[ale] shared research server help

Thu Oct 5 09:27:00 EDT 2017

Right, Jim, another aspect of this problem is that most of the students 
don't even realize they need to be careful, much less how to be careful. 
"What? Is there a problem with me asking for 500 gigabytes of ram?" 
Well, the machine has only 256. But I'm just the IT guy and it's not my 
place to demand that these students demonstrate a basic understanding of 
sharing resources before getting started. The instructors would never go 
for that. I am pretty much stuck providing that informally on a 
one-to-one basis. But I think it would be valuable for me to work on 
automating that somehow. Pointers to the wiki, stuff like that.

Somebody emailled me off list and made a really good point. The key, I 
think is information. Well, that and peer pressure. I know nagios can 
trigger an alert when a machine runs low on ram or cpu cycles. It might 
even be able to determine who is running the procs that are causing it. 
I can at least put all the users in a nagios group and send them alerts 
when a research server is near an OOM event. I'll have to see what kind 
of granularity I can get out of nagios and experiment with who gets 
notified. I can do things like keep widening the group that gets 
notified of an event if the original setup turns out to be ineffective.

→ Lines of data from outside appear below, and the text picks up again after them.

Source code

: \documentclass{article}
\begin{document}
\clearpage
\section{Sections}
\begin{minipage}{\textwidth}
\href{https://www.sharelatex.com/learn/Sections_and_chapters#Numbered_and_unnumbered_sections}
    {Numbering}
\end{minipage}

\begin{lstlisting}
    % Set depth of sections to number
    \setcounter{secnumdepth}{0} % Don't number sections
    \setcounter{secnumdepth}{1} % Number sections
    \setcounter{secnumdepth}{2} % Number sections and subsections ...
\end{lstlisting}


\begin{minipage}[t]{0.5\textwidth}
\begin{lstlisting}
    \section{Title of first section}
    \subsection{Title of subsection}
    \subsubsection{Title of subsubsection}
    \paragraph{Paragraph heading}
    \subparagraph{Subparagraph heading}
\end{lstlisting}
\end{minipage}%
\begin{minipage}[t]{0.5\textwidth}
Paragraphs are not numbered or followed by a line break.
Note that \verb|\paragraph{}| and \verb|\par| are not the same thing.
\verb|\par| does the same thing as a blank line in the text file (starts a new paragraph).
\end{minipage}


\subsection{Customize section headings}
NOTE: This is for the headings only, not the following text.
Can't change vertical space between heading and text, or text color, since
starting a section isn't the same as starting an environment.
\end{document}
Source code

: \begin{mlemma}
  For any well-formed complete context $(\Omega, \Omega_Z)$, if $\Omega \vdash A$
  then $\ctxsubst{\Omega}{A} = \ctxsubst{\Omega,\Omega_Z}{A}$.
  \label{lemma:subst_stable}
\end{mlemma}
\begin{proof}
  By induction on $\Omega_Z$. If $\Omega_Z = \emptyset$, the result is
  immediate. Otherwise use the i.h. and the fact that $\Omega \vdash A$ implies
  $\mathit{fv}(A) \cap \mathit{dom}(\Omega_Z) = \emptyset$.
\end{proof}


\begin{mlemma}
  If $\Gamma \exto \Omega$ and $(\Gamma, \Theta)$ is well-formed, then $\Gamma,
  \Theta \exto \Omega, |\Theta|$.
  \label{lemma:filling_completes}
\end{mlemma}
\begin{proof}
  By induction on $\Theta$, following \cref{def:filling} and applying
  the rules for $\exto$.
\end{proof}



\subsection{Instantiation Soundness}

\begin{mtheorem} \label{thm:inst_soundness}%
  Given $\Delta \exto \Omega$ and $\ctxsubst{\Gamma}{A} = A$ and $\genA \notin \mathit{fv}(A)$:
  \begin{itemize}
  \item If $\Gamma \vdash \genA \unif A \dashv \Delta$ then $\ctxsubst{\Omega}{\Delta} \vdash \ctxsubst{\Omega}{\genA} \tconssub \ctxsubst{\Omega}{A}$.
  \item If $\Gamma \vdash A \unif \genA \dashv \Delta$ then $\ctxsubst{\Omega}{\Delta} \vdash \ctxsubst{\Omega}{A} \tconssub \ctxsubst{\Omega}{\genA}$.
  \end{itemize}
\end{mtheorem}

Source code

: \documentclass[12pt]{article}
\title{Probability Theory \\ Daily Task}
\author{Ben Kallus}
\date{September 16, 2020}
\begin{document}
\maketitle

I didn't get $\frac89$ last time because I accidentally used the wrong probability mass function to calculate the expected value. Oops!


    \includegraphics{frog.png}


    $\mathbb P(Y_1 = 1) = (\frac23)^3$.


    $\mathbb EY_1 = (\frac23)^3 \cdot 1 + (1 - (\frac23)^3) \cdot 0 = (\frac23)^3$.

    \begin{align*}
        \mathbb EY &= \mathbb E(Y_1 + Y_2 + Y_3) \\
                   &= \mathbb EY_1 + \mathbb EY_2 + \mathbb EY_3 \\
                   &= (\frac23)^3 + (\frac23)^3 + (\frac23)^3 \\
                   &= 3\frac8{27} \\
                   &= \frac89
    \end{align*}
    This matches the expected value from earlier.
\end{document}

This list has really come through for me again just with ideas I can 
bounce around. I'll have to tread lightly though. About a year ago, I 
configured the machines in our shared labs to log someone off after 15 
minutes of inactivity. Believe it or not, that was controversial. Not 
with the faculty but with the students using the labs. It was an easy 
win for me but some of the students went to the faculty with complaints. 
Wait, you're actually defending your right to walk away from a 
workstation in a public place still logged in? In a way that's not such 
a bad thing. This is a university and the students should run the place. 
But they need a referee.

On 10/05/2017 06:52 AM, Jim Kinney wrote:
> Back to the original issue:
> 
> A tool like torque or slurm is really your best solution to intensive 
> shared resources. It prevents 2 big jobs from eating the same machine 
> and can also encourage users to code better to manage resources better 
> so they can run more jobs.
> 
> I have the same problem. One heavy gpu machine (4 tesla P100) only has 
> 64 G ram. Student tried to load in 200+G of data into ram.
> 
> A few crashes later he can run 2 jobs at once, each only eats 30G ram 
> and one p100.
> 
> On October 4, 2017 6:32:32 PM EDT, Todor Fassl <fassl.tod at gmail.com> wrote:
> 
>     I manage a group of research servers for grad students at a university.
>     The grad students use these machines to do the research for their Ph.D
>     theses. The problem is that they pretty regularly kill off each other's
>     programs by using up all the ram. Most of the machines have 256G of ram.
>     One kid uses 200Gb and another 100Gb and one or the other, often both,
>     die. Sometimes they bringthe machines down by hogging the cpu or using
>     up all the ram. Well, the machines never crash but they might as well be
>     down.
> 
>     We really, really don't want to force them to use a scheduling system
>     like slurm. They are just learnng and they might run the same piece of
>     code 20 times in an hour.
> 
>     Is there a way to set a limit on the amount of ram all of a user's
>     processes can use? If so, we were thinking of setting it at 50% of the
>     on-board ram. Then it would take 3 students together to trash a machine.
>     It might still happen but it would be a lot more infrequent.
> 
>     Any other suggestions? Anything at all? Just keep in mind that we really
>     want to keep it easy for the students to play around.
> 
> 
> -- 
> Sent from my Android device with K-9 Mail. All tyopes are thumb related 
> and reflect authenticity.

-- 
Todd